A novel highly sensitive and selective fluorescent chemosensor L has been synthesized and characterized by various physicochemical techniques. In 3 : 7 water : MeCN (v/v) at pH 7.2 (10 mM HEPES buffer, μ = 0.05 M LiCl), it selectively recognizes Fe³⁺ through 1 : 1 complexation resulting in a 106-fold fluorescence enhancement and a binding constant of 8.10 × 10⁴ M⁻¹. The otherwise non-fluorescent spirolactam form of the probe results a dual-channel (absorbance and fluorescence) recognition of Fe³⁺via CHEF (chelation enhanced fluorescence) through the opening of the spirolactam ring. We have also carried out fluorescence titration and anisotropy (r) studies in pure water in the presence of SDS (sodium dodecyl sulphate).

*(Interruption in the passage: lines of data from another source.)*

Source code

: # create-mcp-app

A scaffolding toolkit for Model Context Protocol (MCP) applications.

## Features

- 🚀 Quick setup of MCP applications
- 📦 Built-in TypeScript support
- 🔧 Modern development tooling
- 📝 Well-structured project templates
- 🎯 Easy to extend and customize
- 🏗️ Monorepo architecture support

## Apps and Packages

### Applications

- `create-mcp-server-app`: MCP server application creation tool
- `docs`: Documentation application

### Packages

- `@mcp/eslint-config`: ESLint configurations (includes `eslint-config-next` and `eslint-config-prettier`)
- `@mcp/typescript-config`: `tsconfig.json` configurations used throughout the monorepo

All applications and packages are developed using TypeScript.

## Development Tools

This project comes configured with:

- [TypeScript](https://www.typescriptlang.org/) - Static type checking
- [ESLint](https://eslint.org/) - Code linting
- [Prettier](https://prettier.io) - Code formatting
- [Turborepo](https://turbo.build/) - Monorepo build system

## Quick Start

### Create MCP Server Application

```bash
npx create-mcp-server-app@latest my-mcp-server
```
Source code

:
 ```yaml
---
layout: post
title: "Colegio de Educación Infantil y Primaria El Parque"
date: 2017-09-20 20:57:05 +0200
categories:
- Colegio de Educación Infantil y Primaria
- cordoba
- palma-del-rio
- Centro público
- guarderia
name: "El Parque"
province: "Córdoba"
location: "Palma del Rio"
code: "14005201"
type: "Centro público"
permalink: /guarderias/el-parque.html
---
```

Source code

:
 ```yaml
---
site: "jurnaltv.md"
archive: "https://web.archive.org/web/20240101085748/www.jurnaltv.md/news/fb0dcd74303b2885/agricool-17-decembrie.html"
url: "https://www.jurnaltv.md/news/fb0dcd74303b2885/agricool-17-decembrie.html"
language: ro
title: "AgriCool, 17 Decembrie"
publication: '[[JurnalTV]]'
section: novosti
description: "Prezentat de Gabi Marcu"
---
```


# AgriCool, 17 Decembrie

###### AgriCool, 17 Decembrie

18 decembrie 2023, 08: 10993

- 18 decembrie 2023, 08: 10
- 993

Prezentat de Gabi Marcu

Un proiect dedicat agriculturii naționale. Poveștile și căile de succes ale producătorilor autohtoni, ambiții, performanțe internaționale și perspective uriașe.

Based on the dependence of FI (fluorescence intensity) and r on [SDS] it was proposed that the probe is trapped between two SDS monolayers which again interact among themselves by π⋯π stacking. As a result, there is an increase in FI up to [SDS] ∼ 7 mM – a phenomenon reminiscent of aggregation-induced enhancement of emission (AIEE). Beyond this concentration of SDS (7 mM), micelle formation takes place and the π⋯π stacked polymer now becomes a monomer and is trapped inside the micellar cavity. As a result, there is a decrease in FI at [SDS] > 7 mM. But for anisotropy, it increases with [SDS] beyond 7 mM. Ligand, metal, and SDS interactions are well established through different optical and morphological studies. [L–Fe(NO₃)]²⁺ thin films on FTO (Fluorine-doped Tin Oxide) glass substrates have been designed with the help of the spin-coating deposition technique. The deposited film of thickness 1.6 × 10⁻⁵ cm is well characterized by optical band gap calculation with a direct band gap, ε_g ∼ 1.6 eV. FESEM was also performed for the [L–Fe(NO₃)]²⁺/FTO film. The current–voltage characteristics were measured by the two-probe technique. Light-dependent exciton generation was carried out by taking the top and bottom contacts with graphite paste on FTO and on the [L–Fe(NO₃)]²⁺ films for the measurement of switching behavior. The response ratio curve for the light-induced frequency-switching phenomena has been obtained. The frequency taped here is the oscillation frequency of the photo-generated electron and the hole in an exiton. Thus, the light-induced frequency-switching behavior and Schottky barrier diode characteristics of the material were established.